Figure 10.

Model for autophagic degradation in control and ESCRT-depleted cells. In control cells, cytoplasmic cargo (proteins and organelles) is sequestered by an isolation membrane/ phagophore, forming double-membrane autophagosomes that can fuse with MVBs, forming amphisomes. Amphisomes, containing both endocytic and autophagic cargo, then fuse with lysosomes, forming autolysosomes, where the content is degraded. Autophagosomes may also fuse directly with lysosomes, although the amphisome pathway seems to be the major pathway in HeLa cells.
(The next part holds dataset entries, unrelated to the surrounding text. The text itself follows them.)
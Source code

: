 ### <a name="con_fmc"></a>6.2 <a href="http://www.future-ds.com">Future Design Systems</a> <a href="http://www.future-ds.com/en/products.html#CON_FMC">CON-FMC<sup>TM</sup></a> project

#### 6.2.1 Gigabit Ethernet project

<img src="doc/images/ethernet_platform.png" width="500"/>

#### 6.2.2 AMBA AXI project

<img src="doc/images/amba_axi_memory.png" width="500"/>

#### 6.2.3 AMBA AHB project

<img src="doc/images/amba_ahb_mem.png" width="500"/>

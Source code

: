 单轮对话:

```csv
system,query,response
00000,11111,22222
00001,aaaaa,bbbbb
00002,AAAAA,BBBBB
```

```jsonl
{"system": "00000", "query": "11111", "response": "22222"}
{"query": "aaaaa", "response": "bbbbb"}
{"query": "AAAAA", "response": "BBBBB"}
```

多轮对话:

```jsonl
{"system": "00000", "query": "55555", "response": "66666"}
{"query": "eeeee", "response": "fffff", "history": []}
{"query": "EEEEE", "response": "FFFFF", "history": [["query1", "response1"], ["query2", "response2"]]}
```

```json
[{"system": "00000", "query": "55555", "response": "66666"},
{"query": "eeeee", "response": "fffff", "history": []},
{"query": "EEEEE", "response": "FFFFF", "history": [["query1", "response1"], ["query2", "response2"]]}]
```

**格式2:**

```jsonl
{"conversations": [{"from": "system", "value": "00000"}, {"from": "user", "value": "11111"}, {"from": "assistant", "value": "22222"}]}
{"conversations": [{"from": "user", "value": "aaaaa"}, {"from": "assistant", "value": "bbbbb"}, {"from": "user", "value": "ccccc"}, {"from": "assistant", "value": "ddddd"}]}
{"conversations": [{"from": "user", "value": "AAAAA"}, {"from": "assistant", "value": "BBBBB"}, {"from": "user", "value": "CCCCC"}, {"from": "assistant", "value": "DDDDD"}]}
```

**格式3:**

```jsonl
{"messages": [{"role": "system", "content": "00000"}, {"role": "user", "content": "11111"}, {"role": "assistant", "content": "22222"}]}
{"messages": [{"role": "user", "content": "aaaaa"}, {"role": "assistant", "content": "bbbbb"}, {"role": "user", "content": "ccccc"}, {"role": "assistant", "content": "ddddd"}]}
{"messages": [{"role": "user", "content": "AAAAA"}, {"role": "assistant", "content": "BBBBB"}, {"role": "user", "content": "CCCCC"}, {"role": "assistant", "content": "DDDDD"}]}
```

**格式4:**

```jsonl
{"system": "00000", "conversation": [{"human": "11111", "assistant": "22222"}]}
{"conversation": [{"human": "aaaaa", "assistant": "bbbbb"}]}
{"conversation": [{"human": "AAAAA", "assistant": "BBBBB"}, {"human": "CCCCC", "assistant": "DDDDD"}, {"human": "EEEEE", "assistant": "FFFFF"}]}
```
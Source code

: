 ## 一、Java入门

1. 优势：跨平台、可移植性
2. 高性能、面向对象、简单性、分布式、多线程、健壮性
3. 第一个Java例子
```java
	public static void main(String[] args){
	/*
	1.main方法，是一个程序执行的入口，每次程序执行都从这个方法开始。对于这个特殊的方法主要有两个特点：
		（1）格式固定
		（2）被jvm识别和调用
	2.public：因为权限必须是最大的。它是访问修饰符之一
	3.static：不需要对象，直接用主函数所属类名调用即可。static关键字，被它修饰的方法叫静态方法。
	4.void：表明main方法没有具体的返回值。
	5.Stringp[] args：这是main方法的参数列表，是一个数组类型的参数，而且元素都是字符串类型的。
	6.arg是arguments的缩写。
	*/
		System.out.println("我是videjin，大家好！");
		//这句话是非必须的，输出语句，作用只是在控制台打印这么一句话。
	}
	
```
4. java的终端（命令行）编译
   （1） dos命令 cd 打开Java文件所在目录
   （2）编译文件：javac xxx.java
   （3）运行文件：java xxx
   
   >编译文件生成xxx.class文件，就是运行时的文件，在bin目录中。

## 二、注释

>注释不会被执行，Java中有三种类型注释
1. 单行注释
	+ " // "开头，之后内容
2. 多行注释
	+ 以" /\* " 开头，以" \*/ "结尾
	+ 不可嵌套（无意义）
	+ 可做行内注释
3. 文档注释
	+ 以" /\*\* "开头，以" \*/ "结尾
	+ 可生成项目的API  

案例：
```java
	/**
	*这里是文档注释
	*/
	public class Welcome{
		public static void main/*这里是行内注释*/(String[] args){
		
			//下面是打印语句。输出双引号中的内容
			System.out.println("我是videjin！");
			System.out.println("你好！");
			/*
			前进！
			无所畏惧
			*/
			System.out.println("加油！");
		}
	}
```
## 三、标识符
The ESCRT complexes are required for proper sorting and degradation of ubiquitinated integral membrane proteins (e.g., EGFR) and for proper MVB morphology, and depletion of ESCRT subunits results in the formation of aberrant MVBs (morphology depending of which ESCRT subunit is depleted) (red box A). Degradation of autophagic cargo is also inhibited in ESCRT-depleted cells, proposedly because of inhibited formation of autolysosomes (red box B), although autophagosomes and amphisomes are still formed. In addition, large p62- and ubiquitin-positive membrane-free aggregates accumulate in ESCRT- depleted cells (red box C), indicating that continuous autophagic clearance of cytoplasmic proteins is important to avoid accumulation of ubiquitin-positive aggregates that may cause neurodegeneration.